- Opening Delimiter -
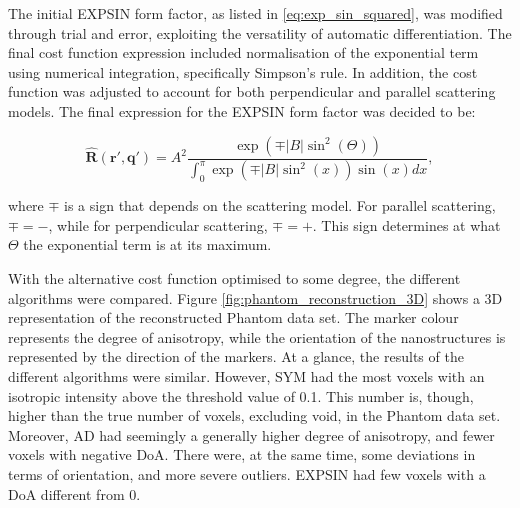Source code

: The initial EXPSIN form factor, as listed in \eqref{eq:exp_sin_squared}, was modified through trial and error, exploiting the versatility of automatic differentiation.
The final cost function expression included normalisation of the exponential term using numerical integration, specifically Simpson's rule.
In addition, the cost function was adjusted to account for both perpendicular and parallel scattering models.
The final expression for the EXPSIN form factor was decided to be:

\begin{equation}
    \label{eq:final_exp_sin_squared}
    \bm{\widehat{R}}(\bm{r'}, \bm{q'}) = A^{2} \frac{\exp\left( \mp |B| \sin^{2}(\Theta) \right)}{\int_{0}^{\pi} \exp\left( \mp |B| \sin^{2}(x) \right) \sin(x) dx},
\end{equation}

where $\mp$ is a sign that depends on the scattering model. For parallel scattering, $\mp = -$, while for perpendicular scattering, $\mp = +$.
This sign determines at what $\Theta$ the exponential term is at its maximum.

With the alternative cost function optimised to some degree, the different algorithms were compared.
Figure \ref{fig:phantom_reconstruction_3D} shows a 3D representation of the reconstructed Phantom data set.
The marker colour represents the degree of anisotropy, while the orientation of the nanostructures is represented by the direction of the markers.
At a glance, the results of the different algorithms were similar.
However, SYM had the most voxels with an isotropic intensity above the threshold value of 0.1.
This number is, though, higher than the true number of voxels, excluding void, in the Phantom data set.
Moreover, AD had seemingly a generally higher degree of anisotropy, and fewer voxels with negative DoA.
There were, at the same time, some deviations in terms of orientation, and more severe outliers.
EXPSIN had few voxels with a DoA different from $0$.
- Closing Delimiter -
## What is expected
Output the records above exactly; leave out the pictures.

## Task output
Source code

: The initial EXPSIN form factor, as listed in \eqref{eq:exp_sin_squared}, was modified through trial and error, exploiting the versatility of automatic differentiation.
The final cost function expression included normalisation of the exponential term using numerical integration, specifically Simpson's rule.
In addition, the cost function was adjusted to account for both perpendicular and parallel scattering models.
The final expression for the EXPSIN form factor was decided to be:

\begin{equation}
    \label{eq:final_exp_sin_squared}
    \bm{\widehat{R}}(\bm{r'}, \bm{q'}) = A^{2} \frac{\exp\left( \mp |B| \sin^{2}(\Theta) \right)}{\int_{0}^{\pi} \exp\left( \mp |B| \sin^{2}(x) \right) \sin(x) dx},
\end{equation}

where $\mp$ is a sign that depends on the scattering model. For parallel scattering, $\mp = -$, while for perpendicular scattering, $\mp = +$.
This sign determines at what $\Theta$ the exponential term is at its maximum.

With the alternative cost function optimised to some degree, the different algorithms were compared.
Figure \ref{fig:phantom_reconstruction_3D} shows a 3D representation of the reconstructed Phantom data set.
The marker colour represents the degree of anisotropy, while the orientation of the nanostructures is represented by the direction of the markers.
At a glance, the results of the different algorithms were similar.
However, SYM had the most voxels with an isotropic intensity above the threshold value of 0.1.
This number is, though, higher than the true number of voxels, excluding void, in the Phantom data set.
Moreover, AD had seemingly a generally higher degree of anisotropy, and fewer voxels with negative DoA.
There were, at the same time, some deviations in terms of orientation, and more severe outliers.
EXPSIN had few voxels with a DoA different from $0$.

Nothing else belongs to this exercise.